Sueli Costa – Sozinha. Vendo os discos nos shows e levo às lojas e livrarias. No Rio, ele pode ser encontrado na Modern Sound e no Bar Bip Bip, em Copacabana; na Tracks, livrarias Bookmakers e Marcabru, na Gávea; na Livraria da Travessa e na Letras & Expressões, em Ipanema; na Argumento, no Leblon. Em São Paulo, estará em alguns lugares, depois do show de lançamento, que ainda não está marcado. No Brasil, se a gente não quiser depender inteiramente de gravadora tem que fazer tudo.
CliqueMusic – Por que esse período enorme sem gravar?
Sueli Costa – Antigamente, eu pensava que era obrigada a ter editora. E dei para uma delas o filé-mignon de minha obra, Vida de Artista, Jura Secreta, Face a Face, Coração Ateu, Medo de Amar. As músicas tocavam e eu recebia uma quantia irrisória, quando a editora se dispunha a pagar. Entrei com a ação, que vem vencendo instâncias e está no Supremo Tribunal de Justiça. A partir dessa época, minhas músicas passaram a tocar menos, não gravei mais discos, embora os cantores continuassem a gravar minhas músicas. Hoje, minhas novas músicas não têm editoras, respondo por elas.
CliqueMusic – Você tem uma obra muito feminina e quase todos os seus parceiros são homens.
Sueli Costa – Sempre fui mulher de botequim, de boêmia. E quando comecei a compor e vir para o Rio, em 1976, freqüentava um bar do Leme, e não havia muitas mulheres nesse meio. Lá, conheci o Sidney Miller, meu primeiro parceiro aqui, com quem fiz o chorinho Morre um Bonde em Praça Pública. Ele me apresentou ao Tite de Lemos, que fez a letra de Todos os Lugares, de Encouraçado. O Cacaso e o Abel me foram apresentados por meu parceiro de Juiz de Fora, João Medeiros. O Cacaso escreveu pra mim Dentro de Mim Mora Um Anjo e Face a Face.
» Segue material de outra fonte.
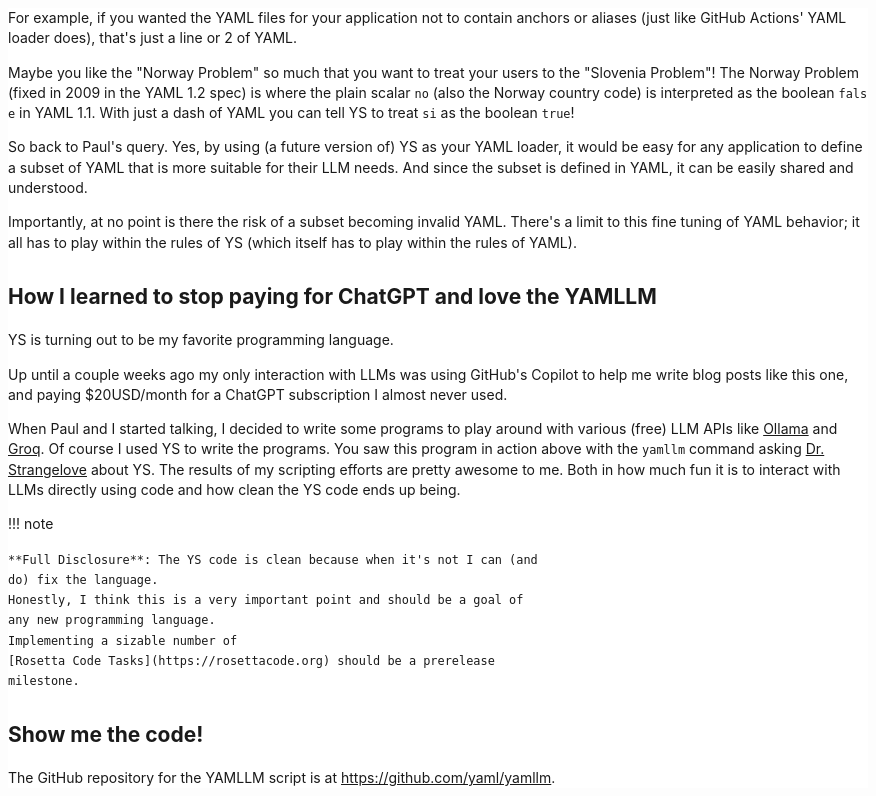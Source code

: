 For example, if you wanted the YAML files for your application not to contain
anchors or aliases (just like GitHub Actions' YAML loader does), that's just a
line or 2 of YAML.

Maybe you like the "Norway Problem" so much that you want to treat your users to
the "Slovenia Problem"!
The Norway Problem (fixed in 2009 in the YAML 1.2 spec) is where the plain
scalar `no` (also the Norway country code) is interpreted as the boolean
`false` in YAML 1.1.
With just a dash of YAML you can tell YS to treat `si` as the boolean `true`!

So back to Paul's query.
Yes, by using (a future version of) YS as your YAML loader, it would be easy
for any application to define a subset of YAML that is more suitable for their
LLM needs.
And since the subset is defined in YAML, it can be easily shared and understood.

Importantly, at no point is there the risk of a subset becoming invalid YAML.
There's a limit to this fine tuning of YAML behavior; it all has to play within
the rules of YS (which itself has to play within the rules of YAML).


## How I learned to stop paying for ChatGPT and love the YAMLLM

YS is turning out to be my favorite programming language.

Up until a couple weeks ago my only interaction with LLMs was using GitHub's
Copilot to help me write blog posts like this one, and paying $20USD/month for a
ChatGPT subscription I almost never used.

When Paul and I started talking, I decided to write some programs to play around
with various (free) LLM APIs like [Ollama](https://ollama.com/) and [Groq](
   https://groq.com/).
Of course I used YS to write the programs.
You saw this program in action above with the `yamllm` command asking
[Dr. Strangelove](https://www.imdb.com/title/tt0057012/) about YS.
The results of my scripting efforts are pretty awesome to me.
Both in how much fun it is to interact with LLMs directly using code and how
clean the YS code ends up being.

!!! note

    **Full Disclosure**: The YS code is clean because when it's not I can (and
    do) fix the language.
    Honestly, I think this is a very important point and should be a goal of
    any new programming language.
    Implementing a sizable number of
    [Rosetta Code Tasks](https://rosettacode.org) should be a prerelease
    milestone.


## Show me the code!

The GitHub repository for the YAMLLM script is at
<https://github.com/yaml/yamllm>.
Conheci o Abel numa fase muito bonita dele, fizemos Alma e Jura Secreta. Ele me apresentou ao Capinam e ao Fausto Nilo. Com o Aldir Blanc fiz Altos e Baixos, com o Vítor Martins 20 Anos Blues, e com o Paulinho Pinheiro, Cordilheiras e outras mais. Cada um tem sua marca e quase sempre me mandam as letras. Com o Cacaso, a situação às vezes se invertia, com o Paulinho também. Quando Cacaso morreu, senti que, com o parceiro, irmão querido e cúmplice, desaparecia um lado brejeiro de meu trabalho. Com a morte do Tite, perdi letras de grande delicadeza. O Tite às vezes escrevia no feminino, com muita sensualidade, como os versos de Medo de Amar nº 2 – "Você me deixa um pouco tonta/ assim meio maluca/ quando me encontra/ e conta essas tolices e segredos". Só consigo compor, no violão ou no piano, se ouvir a música enquanto leio as letras. Tenho uma parceira, a Ana Terra, brilhante, e fiz uma música com Fátima Guedes, O Homem Que Escolhi.
CliqueMusic – Parceiros homens e intérpretes mulheres. Qual das cantoras gravou você mais vezes?
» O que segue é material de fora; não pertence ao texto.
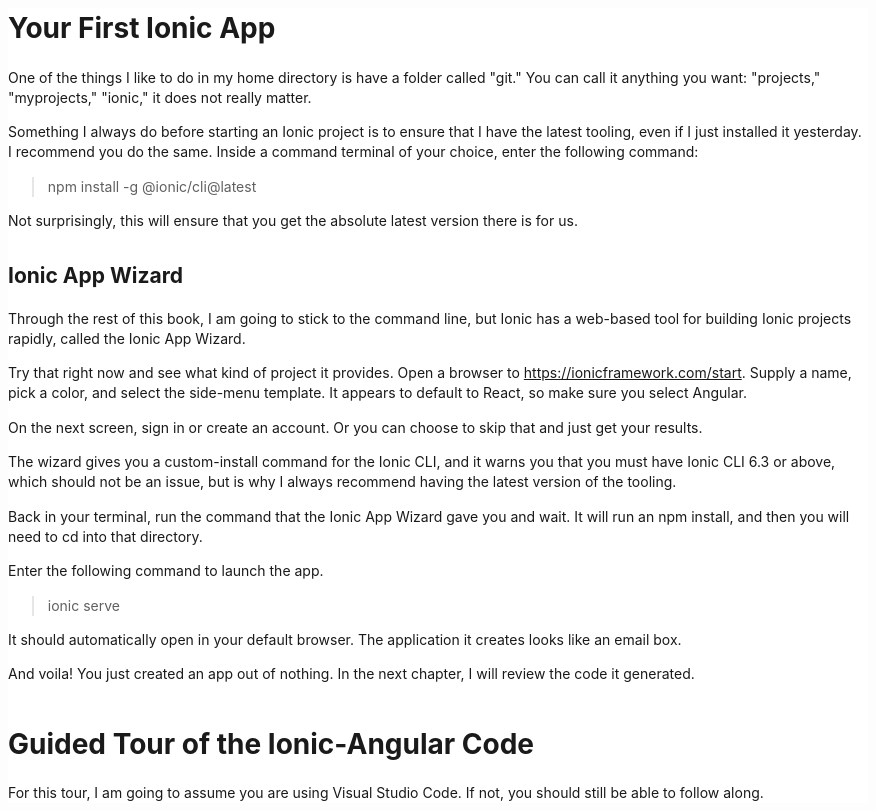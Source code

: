 # Your First Ionic App

One of the things I like to do in my home directory is have a folder
called "git." You can call it anything you want: "projects,"
"myprojects," "ionic," it does not really matter.

Something I always do before starting an Ionic project is to ensure that
I have the latest tooling, even if I just installed it yesterday. I
recommend you do the same. Inside a command terminal of your choice,
enter the following command:

> npm install -g \@ionic/cli@latest

Not surprisingly, this will ensure that you get the absolute latest
version there is for us.

## Ionic App Wizard

Through the rest of this book, I am going to stick to the command line,
but Ionic has a web-based tool for building Ionic projects rapidly,
called the Ionic App Wizard.

Try that right now and see what kind of project it provides. Open a
browser to <https://ionicframework.com/start>. Supply a name, pick a
color, and select the side-menu template. It appears to default to
React, so make sure you select Angular.

On the next screen, sign in or create an account. Or you can choose to
skip that and just get your results.

The wizard gives you a custom-install command for the Ionic CLI, and it
warns you that you must have Ionic CLI 6.3 or above, which should not be
an issue, but is why I always recommend having the latest version of the
tooling.

Back in your terminal, run the command that the Ionic App Wizard gave
you and wait. It will run an npm install, and then you will need to cd
into that directory.

Enter the following command to launch the app.

> ionic serve

It should automatically open in your default browser. The application it
creates looks like an email box.

And voila! You just created an app out of nothing. In the next chapter,
I will review the code it generated.

# Guided Tour of the Ionic-Angular Code

For this tour, I am going to assume you are using Visual Studio Code. If
not, you should still be able to follow along.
Sueli Costa – Bethânia e Simone, 16 músicas, cada uma. Entre os sucessos da Bethânia, estão Coração Ateu e Todos os Lugares. Entre os da Simone, Jura Secreta, Alma e Face a Face. Elis gravou Altos e Baixos, Primeiro Jornal, 20 Anos Blues e Cão Sem Dono. Gal gravou Vida de Artista e Flora Purim foi indicada para o Grammy em 1986 por 20 Anos Blues. São muitas as cantoras que me incluíram no repertório. Nana tem umas 10 músicas, a mais recente, Até o Redentor, é do disco Resposta ao Tempo, de 1998. Mas também tenho intérpretes homens: Agnaldo Rayol e Altemar Dutra gravaram Alma, Ivan Lins 20 Anos Blues e Fagner Canção Brasileira e Jura Secreta. O Edson Cordeiro ganhou o Prêmio Sharp em 1993 como melhor cantor de pop-rock com minha música Voz de Mulher, feita em parceria com Abel, que foi escolhida a melhor música do ano.
CliqueMusic – Você pertence a uma linhagem de grandes compositoras-cantoras que inclui Maysa, Dolores Duran e Dora Lopes. Você se identifica com elas?
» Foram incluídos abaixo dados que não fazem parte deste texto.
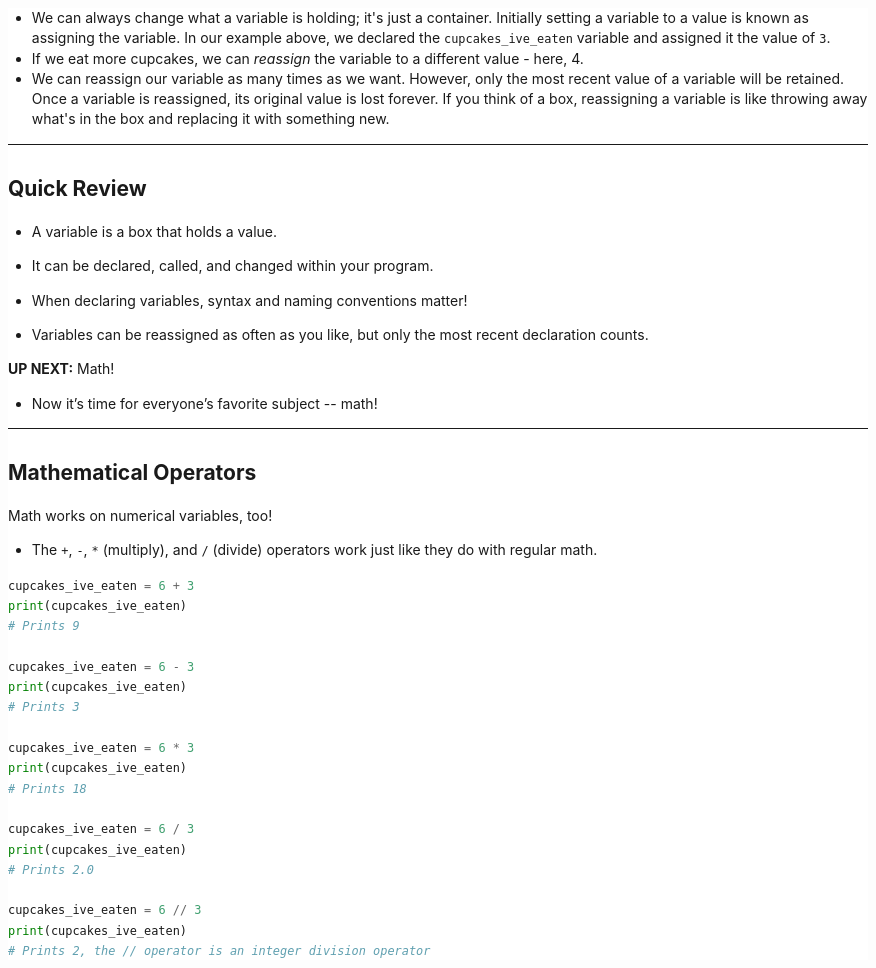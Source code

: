 * We can always change what a variable is holding; it's just a container. Initially setting a variable to a value is known as assigning the variable. In our example above, we declared the `cupcakes_ive_eaten` variable and assigned it the value of `3`.
* If we eat more cupcakes, we can *reassign* the variable to a different value - here, 4.
* We can reassign our variable as many times as we want. However, only the most recent value of a variable will be retained. Once a variable is reassigned, its original value is lost forever. If you think of a box, reassigning a variable is like throwing away what's in the box and replacing it with something new.

---

## Quick Review

* A variable is a box that holds a value.

* It can be declared, called, and changed within your program.

* When declaring variables, syntax and naming conventions matter!

* Variables can be reassigned as often as you like, but only the most recent declaration counts.

**UP NEXT:** Math!

* Now it’s time for everyone’s favorite subject -- math!

---

## Mathematical Operators

Math works on numerical variables, too!

* The `+`, `-`, `*` (multiply), and `/` (divide) operators work just like they do with regular math.

```python
cupcakes_ive_eaten = 6 + 3
print(cupcakes_ive_eaten)
# Prints 9

cupcakes_ive_eaten = 6 - 3
print(cupcakes_ive_eaten)
# Prints 3

cupcakes_ive_eaten = 6 * 3
print(cupcakes_ive_eaten)
# Prints 18

cupcakes_ive_eaten = 6 / 3
print(cupcakes_ive_eaten)
# Prints 2.0

cupcakes_ive_eaten = 6 // 3
print(cupcakes_ive_eaten)
# Prints 2, the // operator is an integer division operator 
```
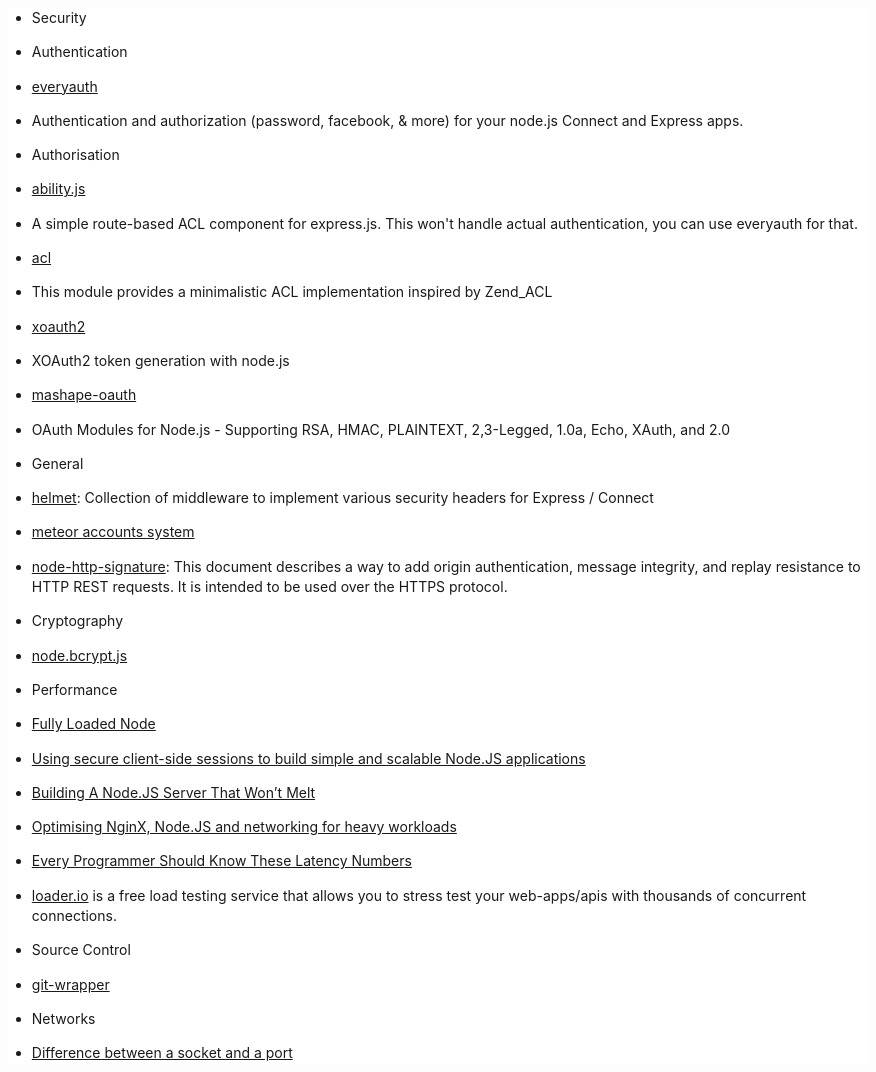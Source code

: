 - Security         
- Authentication                 
- [everyauth](https://npmjs.org/package/everyauth)
- Authentication and authorization (password, facebook, & more) for your node.js Connect and Express apps.

- Authorisation                 
- [ability.js](https://github.com/scottkf/ability-js)
- A simple route-based ACL component for express.js. This won't handle actual authentication, you can use everyauth for that.

- [acl](https://npmjs.org/package/acl)
- This module provides a minimalistic ACL implementation inspired by Zend_ACL

- [xoauth2](https://github.com/andris9/xoauth2)
- XOAuth2 token generation with node.js

- [mashape-oauth](https://github.com/Mashape/mashape-oauth#using-oauth2)
- OAuth Modules for Node.js - Supporting RSA, HMAC, PLAINTEXT, 2,3-Legged, 1.0a, Echo, XAuth, and 2.0

- General                 
- [helmet](https://github.com/evilpacket/helmet): Collection of middleware to implement various security headers for Express / Connect
- [meteor accounts system](http://docs.meteor.com/#accounts_passwords)
- [node-http-signature](https://github.com/joyent/node-http-signature): This document describes a way to add origin authentication, message integrity, and replay resistance to HTTP REST requests. It is intended to be used over the HTTPS protocol.

- Cryptography                 
- [node.bcrypt.js](https://github.com/ncb000gt/node.bcrypt.js)

- Performance         
- [Fully Loaded Node](https://hacks.mozilla.org/2012/11/fully-loaded-node-a-node-js-holiday-season-part-2/)
- [Using secure client-side sessions to build simple and scalable Node.JS applications](https://hacks.mozilla.org/2012/12/using-secure-client-side-sessions-to-build-simple-and-scalable-node-js-applications-a-node-js-holiday-season-part-3/)
- [Building A Node.JS Server That Won’t Melt](https://hacks.mozilla.org/2013/01/building-a-node-js-server-that-wont-melt-a-node-js-holiday-season-part-5/)
- [Optimising NginX, Node.JS and networking for heavy workloads](https://engineering.gosquared.com/optimising-nginx-node-js-and-networking-for-heavy-workloads)
- [Every Programmer Should Know These Latency Numbers](http://architects.dzone.com/articles/every-programmer-should-know)
- [loader.io](http://loader.io/) is a free load testing service that allows you to stress test your web-apps/apis with thousands of concurrent connections.

- Source Control         
- [git-wrapper](https://npmjs.org/package/git-wrapper)

- Networks         
- [Difference between a socket and a port](http://programmers.stackexchange.com/questions/171734/difference-between-a-socket-and-a-port)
Sueli Costa – Maysa era mais triste, não acho minha música triste. Dolores era essencialmente letrista e cantora. E, ao contrário do que muita gente acha, era brejeira em muitos momentos. Mas sempre gostei de cantoras de voz grave, densas. Fui tão fissurada na Nora Ney, com aquela voz sensual, que provavelmente trago essas influências todas, assim como a das cantoras de blues. Acredito que, essencialmente, sou filha do Tom e da bossa nova. Adolescente, eu queria ser crooner de boate, não imaginava ser incluída nessa linhagem de compositoras-cantoras.